No particularly Javanese types of face or figure are represented. All the countenances are Hindu, Hindu-Caucasian, and pure Greek; and none of the objects or accessories depicted with them are those of an uncivilized people. All the art and culture, the highest standards of Hindu taste and living, in the tenth century of triumphant Buddhism, are expressed in this sculptured record of the golden age of Java. The Boro Boedor sculptures are finer examples of the Greco-Buddhist art of the times than those of Amravati and Gandahara as one sees them in Indian museums; and the pure Greek countenances show sufficient evidence of Bactrian influences on the Indus, whence the builders came.

Of the more than five hundred statues of Buddha enshrined in niches and latticed dagobas, all, save the one mysterious figure standing in the central or summit dagoba, are seated on lotus cushions. Those of the terrace rows of chapels face outward to the four points of the compass, and those of the three circular platforms face inward to the hidden, mysterious one. All are alike save in the position of the hands, and those of the terrace chapels have four different poses accordingly as they face the cardinal points. As they are conventionally represented, there is Buddha teaching, with his open palm resting on one knee; Buddha learning, with that hand intently closed; Buddha meditating, with both hands open on his knees; Buddha believing and convinced, expounding the lotus law with upraised hand; and Buddha demonstrating and explaining, with thumbs and index-fingers touching. The images in the lotus bells of the circular platforms hold the right palm curved like a shell over the fingers of the left hand—the Buddha who has comprehended, and sits meditating in stages of Nirvana. It was never intended that worshipers should know the mien of the great one in the summit chalice, the serene one who, having attained the supreme end, was left to brood alone, inaccessible, shut out from, beyond all the world. For this reason it is believed that this standing statue was left incomplete, the profane chisel not daring to render every accessory and attribute as with the lesser ones.

FOUR BAS-RELIEFS FROM BORO BOEDOR.

After Wilsen’s drawings.

Humboldt first noted the five different attitudes of the seated figures, and their likeness to the five Dhyani Buddhas of Nepal; and the discovery of a tablet in Sumatra recording the erection of a seven-story vihara to the Dhyani Buddha was proof that the faith that first came pure from the mouth of the Oxus and the Indus must have received later bent through missionaries from the Malay Peninsula and Tibet.
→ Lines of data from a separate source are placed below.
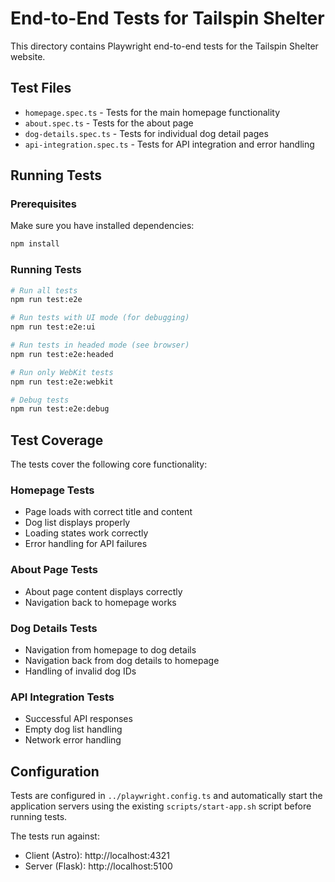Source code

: # End-to-End Tests for Tailspin Shelter

This directory contains Playwright end-to-end tests for the Tailspin Shelter website.

## Test Files

- `homepage.spec.ts` - Tests for the main homepage functionality
- `about.spec.ts` - Tests for the about page
- `dog-details.spec.ts` - Tests for individual dog detail pages
- `api-integration.spec.ts` - Tests for API integration and error handling

## Running Tests

### Prerequisites

Make sure you have installed dependencies:
```bash
npm install
```

### Running Tests

```bash
# Run all tests
npm run test:e2e

# Run tests with UI mode (for debugging)
npm run test:e2e:ui

# Run tests in headed mode (see browser)
npm run test:e2e:headed

# Run only WebKit tests
npm run test:e2e:webkit

# Debug tests
npm run test:e2e:debug
```

## Test Coverage

The tests cover the following core functionality:

### Homepage Tests
- Page loads with correct title and content
- Dog list displays properly
- Loading states work correctly
- Error handling for API failures

### About Page Tests
- About page content displays correctly
- Navigation back to homepage works

### Dog Details Tests
- Navigation from homepage to dog details
- Navigation back from dog details to homepage
- Handling of invalid dog IDs

### API Integration Tests
- Successful API responses
- Empty dog list handling
- Network error handling

## Configuration

Tests are configured in `../playwright.config.ts` and automatically start the application servers using the existing `scripts/start-app.sh` script before running tests.

The tests run against:
- Client (Astro): http://localhost:4321
- Server (Flask): http://localhost:5100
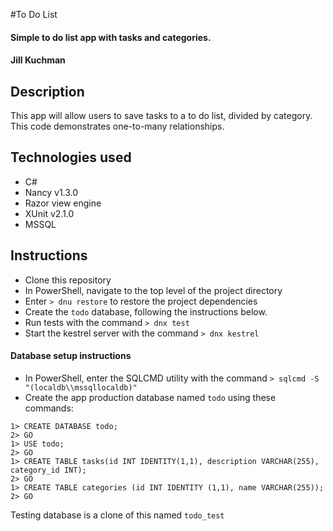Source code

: #To Do List

#### Simple to do list app with tasks and categories.

#### Jill Kuchman

## Description
This app will allow users to save tasks to a to do list, divided by category. This code demonstrates one-to-many relationships.


## Technologies used
* C#
* Nancy v1.3.0
* Razor view engine
* XUnit v2.1.0
* MSSQL

## Instructions
* Clone this repository
* In PowerShell, navigate to the top level of the project directory
* Enter `> dnu restore` to restore the project dependencies
* Create the `todo` database, following the instructions below.
* Run tests with the command `> dnx test`
* Start the kestrel server with the command `> dnx kestrel`

#### Database setup instructions
* In PowerShell, enter the SQLCMD utility with the command `> sqlcmd -S "(localdb\\mssqllocaldb)"`
* Create the app production database named `todo` using these commands:

```
1> CREATE DATABASE todo;
2> GO
1> USE todo;
2> GO
1> CREATE TABLE tasks(id INT IDENTITY(1,1), description VARCHAR(255), category_id INT);
2> GO
1> CREATE TABLE categories (id INT IDENTITY (1,1), name VARCHAR(255));
2> GO
```

Testing database is a clone of this named `todo_test`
The Boro Boedor images have the same lotus cushion and aureole, the same curls of hair, but not the long ears of the Nepal Buddhas, who in the Mongol doctrine had each his own paradise or quarter of the earth. The first Dhyani, who rules the paradise of the Orient, is always represented in the same attitude and pose of the hands as the image in the latticed bells of these upper, circular or Nirvana terraces of Boro Boedor. The images on the east side of Boro Boeder’s square terraces correspond to the second Dhyani’s conventional pose; those on the south walls, to the third Dhyani; the west-facing ones, to the fourth Dhyani; and the northern ones, to the fifth Dhyani of Nepal.
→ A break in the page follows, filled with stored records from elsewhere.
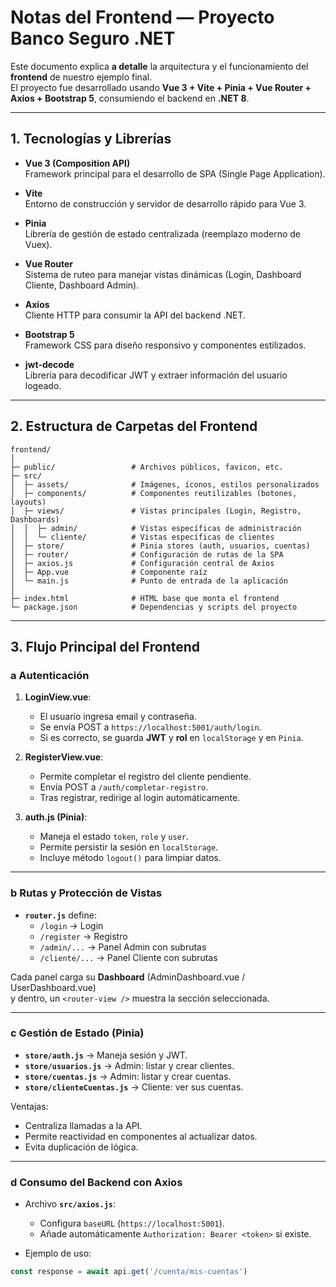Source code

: # **Notas del Frontend — Proyecto Banco Seguro .NET**

Este documento explica **a detalle** la arquitectura y el funcionamiento del **frontend** de nuestro ejemplo final.  
El proyecto fue desarrollado usando **Vue 3 + Vite + Pinia + Vue Router + Axios + Bootstrap 5**, consumiendo el backend en **.NET 8**.

---

## **1. Tecnologías y Librerías**

- **Vue 3 (Composition API)**  
  Framework principal para el desarrollo de SPA (Single Page Application).

- **Vite**  
  Entorno de construcción y servidor de desarrollo rápido para Vue 3.

- **Pinia**  
  Librería de gestión de estado centralizada (reemplazo moderno de Vuex).

- **Vue Router**  
  Sistema de ruteo para manejar vistas dinámicas (Login, Dashboard Cliente, Dashboard Admin).

- **Axios**  
  Cliente HTTP para consumir la API del backend .NET.

- **Bootstrap 5**  
  Framework CSS para diseño responsivo y componentes estilizados.

- **jwt-decode**  
  Librería para decodificar JWT y extraer información del usuario logeado.

---

## **2. Estructura de Carpetas del Frontend**

```
frontend/
│
├─ public/                 # Archivos públicos, favicon, etc.
├─ src/
│  ├─ assets/              # Imágenes, íconos, estilos personalizados
│  ├─ components/          # Componentes reutilizables (botones, layouts)
│  ├─ views/               # Vistas principales (Login, Registro, Dashboards)
│  │  ├─ admin/            # Vistas específicas de administración
│  │  └─ cliente/          # Vistas específicas de clientes
│  ├─ store/               # Pinia stores (auth, usuarios, cuentas)
│  ├─ router/              # Configuración de rutas de la SPA
│  ├─ axios.js             # Configuración central de Axios
│  ├─ App.vue              # Componente raíz
│  └─ main.js              # Punto de entrada de la aplicación
│
├─ index.html              # HTML base que monta el frontend
└─ package.json            # Dependencias y scripts del proyecto
```

---

## **3. Flujo Principal del Frontend**

### **a Autenticación**

1. **LoginView.vue**:
   - El usuario ingresa email y contraseña.
   - Se envía POST a `https://localhost:5001/auth/login`.
   - Si es correcto, se guarda **JWT** y **rol** en `localStorage` y en `Pinia`.

2. **RegisterView.vue**:
   - Permite completar el registro del cliente pendiente.
   - Envía POST a `/auth/completar-registro`.
   - Tras registrar, redirige al login automáticamente.

3. **auth.js (Pinia)**:
   - Maneja el estado `token`, `role` y `user`.
   - Permite persistir la sesión en `localStorage`.
   - Incluye método `logout()` para limpiar datos.

---

### **b Rutas y Protección de Vistas**

- **`router.js`** define:
  - `/login` → Login
  - `/register` → Registro
  - `/admin/...` → Panel Admin con subrutas
  - `/cliente/...` → Panel Cliente con subrutas

Cada panel carga su **Dashboard** (AdminDashboard.vue / UserDashboard.vue)  
y dentro, un `<router-view />` muestra la sección seleccionada.

---

### **c Gestión de Estado (Pinia)**

- **`store/auth.js`** → Maneja sesión y JWT.  
- **`store/usuarios.js`** → Admin: listar y crear clientes.  
- **`store/cuentas.js`** → Admin: listar y crear cuentas.  
- **`store/clienteCuentas.js`** → Cliente: ver sus cuentas.

Ventajas:
- Centraliza llamadas a la API.
- Permite reactividad en componentes al actualizar datos.
- Evita duplicación de lógica.

---

### **d Consumo del Backend con Axios**

- Archivo **`src/axios.js`**:
  - Configura `baseURL` (`https://localhost:5001`).
  - Añade automáticamente `Authorization: Bearer <token>` si existe.
  
- Ejemplo de uso:
```js
const response = await api.get('/cuenta/mis-cuentas')
```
There are no inscriptions visible anywhere in this mass of picture-writings, no corner-stone or any clue to the exact year of its founding. We know certainly that the third great synod of Buddhists in Asoka’s time, 264 B. C., resolved to spread Buddhism abroad, and that the propaganda begun in Ceylon was carried in every direction, and that Asoka opened seven of the eight original dagobas of India enshrining relics of Buddha’s body, and, subdividing, put them in eighty-four thousand vases or precious boxes, that were scattered to the limits of that religious world. Stupas, or dagobas, were built over these holy bits, and all the central dagoba of Boro Boedor is believed to have been the original structure built over some such reliquary, and afterward surrounded by the great sculptured terraces. Fa Hian, the Chinese pilgrim who visited Java in 414 A. D., remarked upon the number of “heretics and Brahmans” living there, and noted that “the law of Buddha is not much known.” Native records tell that in 603 A. D. the Prince of Gujerat came, with five thousand followers in one hundred and six ships, and settled at Mataram, where two thousand more men of Gujerat joined him, and a great Buddhist empire succeeded that of the Brahmanic faith. An inscription found in Sumatra, bearing date 656 A. D., gives the name of Maha Raja Adiraja Adityadharma, King of Prathama (Great Java), a worshiper of the five Dhyani Buddhas, who had erected a great seven-storied vihara, evidently this one of Boro Boedor, in their honor. This golden age of the Buddhist empire in Java lasted through the seventh, eighth, and ninth centuries. Arts and religion had already entered their decline in the tenth century, when the Prince Dewa Kosoumi sent his daughter and four sons to India to study religion and the arts. The princelings returned with artists, soldiers, and many trophies and products; but this last fresh importation did not arrest the decay of the faith, and the people, relapsing peaceably into Brahmanism, deserted their old temples. With the Mohammedan conquest of 1475-79 the people in turn forsook the worship of Siva, Durga, and Ganesha, and abandoned their shrines at Brambanam and elsewhere, as they had withdrawn from Boro Boedor and Chandi Sewou.

ON THE SECOND TERRACE.

When the British engineers came to Boro Boedor, in 1814, the inhabitants of the nearest village had no knowledge or traditions of this noblest monument Buddhism ever reared. Ever since their fathers had moved there from another district it had been only a tree-covered hill in the midst of forests. Two hundred coolies worked forty-five days in clearing away vegetation and excavating the buried terraces. Measurements and drawings were made, and twelve plates from them accompany Sir Stamford Raffles’s work. After the Dutch recovered possession of Java, their artists and archæologists gave careful study to this monument of earlier civilization and arts. Further excavations showed that the great platform or broad terrace around the temple mass was of later construction than the body of the pyramid, that a flooring nine feet deep had been put entirely around the lower walls, presumably to brace them, and thus covering many inscriptions the meanings of which have not yet been given, not to English readers at least. Dutch scientists devoted many seasons to the study of these ruins, and Herr Brumund’s scholarly text, completed and edited by Dr. Leemans of Leyden, accompanies and explains the great folio volumes of four hundred plates, after Wilsen’s drawings, published by the Dutch government in 1874. Since their uncovering the ruins have been kept free from vegetation, but no other care has been taken. In this comparatively short time legends have grown up, local customs have become fixed, and Boro Boedor holds something of the importance it should in its immediate human relations.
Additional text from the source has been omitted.